Word for word, write the lines below out again, with no pictures.

Source texts of formatted documents —
/---

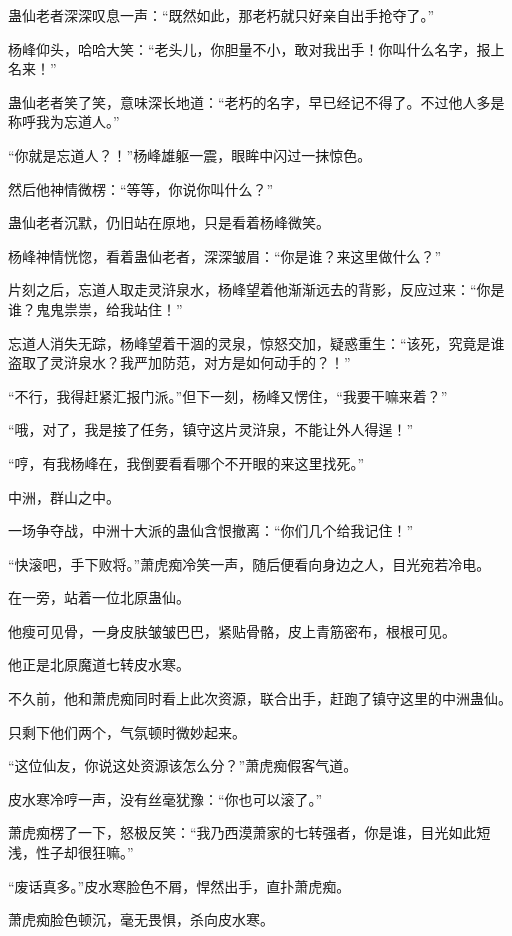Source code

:\begin{this_body}
蛊仙老者深深叹息一声：“既然如此，那老朽就只好亲自出手抢夺了。”

杨峰仰头，哈哈大笑：“老头儿，你胆量不小，敢对我出手！你叫什么名字，报上名来！”

蛊仙老者笑了笑，意味深长地道：“老朽的名字，早已经记不得了。不过他人多是称呼我为忘道人。”

“你就是忘道人？！”杨峰雄躯一震，眼眸中闪过一抹惊色。

然后他神情微楞：“等等，你说你叫什么？”

蛊仙老者沉默，仍旧站在原地，只是看着杨峰微笑。

杨峰神情恍惚，看着蛊仙老者，深深皱眉：“你是谁？来这里做什么？”

片刻之后，忘道人取走灵浒泉水，杨峰望着他渐渐远去的背影，反应过来：“你是谁？鬼鬼祟祟，给我站住！”

忘道人消失无踪，杨峰望着干涸的灵泉，惊怒交加，疑惑重生：“该死，究竟是谁盗取了灵浒泉水？我严加防范，对方是如何动手的？！”

“不行，我得赶紧汇报门派。”但下一刻，杨峰又愣住，“我要干嘛来着？”

“哦，对了，我是接了任务，镇守这片灵浒泉，不能让外人得逞！”

“哼，有我杨峰在，我倒要看看哪个不开眼的来这里找死。”

中洲，群山之中。

一场争夺战，中洲十大派的蛊仙含恨撤离：“你们几个给我记住！”

“快滚吧，手下败将。”萧虎痴冷笑一声，随后便看向身边之人，目光宛若冷电。

在一旁，站着一位北原蛊仙。

他瘦可见骨，一身皮肤皱皱巴巴，紧贴骨骼，皮上青筋密布，根根可见。

他正是北原魔道七转皮水寒。

不久前，他和萧虎痴同时看上此次资源，联合出手，赶跑了镇守这里的中洲蛊仙。

只剩下他们两个，气氛顿时微妙起来。

“这位仙友，你说这处资源该怎么分？”萧虎痴假客气道。

皮水寒冷哼一声，没有丝毫犹豫：“你也可以滚了。”

萧虎痴楞了一下，怒极反笑：“我乃西漠萧家的七转强者，你是谁，目光如此短浅，性子却很狂嘛。”

“废话真多。”皮水寒脸色不屑，悍然出手，直扑萧虎痴。

萧虎痴脸色顿沉，毫无畏惧，杀向皮水寒。


\end{this_body}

\---

RESPONSE BOX —
Source code

:\begin{this_body}
蛊仙老者深深叹息一声：“既然如此，那老朽就只好亲自出手抢夺了。”

杨峰仰头，哈哈大笑：“老头儿，你胆量不小，敢对我出手！你叫什么名字，报上名来！”

蛊仙老者笑了笑，意味深长地道：“老朽的名字，早已经记不得了。不过他人多是称呼我为忘道人。”

“你就是忘道人？！”杨峰雄躯一震，眼眸中闪过一抹惊色。

然后他神情微楞：“等等，你说你叫什么？”

蛊仙老者沉默，仍旧站在原地，只是看着杨峰微笑。

杨峰神情恍惚，看着蛊仙老者，深深皱眉：“你是谁？来这里做什么？”

片刻之后，忘道人取走灵浒泉水，杨峰望着他渐渐远去的背影，反应过来：“你是谁？鬼鬼祟祟，给我站住！”

忘道人消失无踪，杨峰望着干涸的灵泉，惊怒交加，疑惑重生：“该死，究竟是谁盗取了灵浒泉水？我严加防范，对方是如何动手的？！”

“不行，我得赶紧汇报门派。”但下一刻，杨峰又愣住，“我要干嘛来着？”

“哦，对了，我是接了任务，镇守这片灵浒泉，不能让外人得逞！”

“哼，有我杨峰在，我倒要看看哪个不开眼的来这里找死。”

中洲，群山之中。

一场争夺战，中洲十大派的蛊仙含恨撤离：“你们几个给我记住！”

“快滚吧，手下败将。”萧虎痴冷笑一声，随后便看向身边之人，目光宛若冷电。

在一旁，站着一位北原蛊仙。

他瘦可见骨，一身皮肤皱皱巴巴，紧贴骨骼，皮上青筋密布，根根可见。

他正是北原魔道七转皮水寒。

不久前，他和萧虎痴同时看上此次资源，联合出手，赶跑了镇守这里的中洲蛊仙。

只剩下他们两个，气氛顿时微妙起来。

“这位仙友，你说这处资源该怎么分？”萧虎痴假客气道。

皮水寒冷哼一声，没有丝毫犹豫：“你也可以滚了。”

萧虎痴楞了一下，怒极反笑：“我乃西漠萧家的七转强者，你是谁，目光如此短浅，性子却很狂嘛。”

“废话真多。”皮水寒脸色不屑，悍然出手，直扑萧虎痴。

萧虎痴脸色顿沉，毫无畏惧，杀向皮水寒。


\end{this_body}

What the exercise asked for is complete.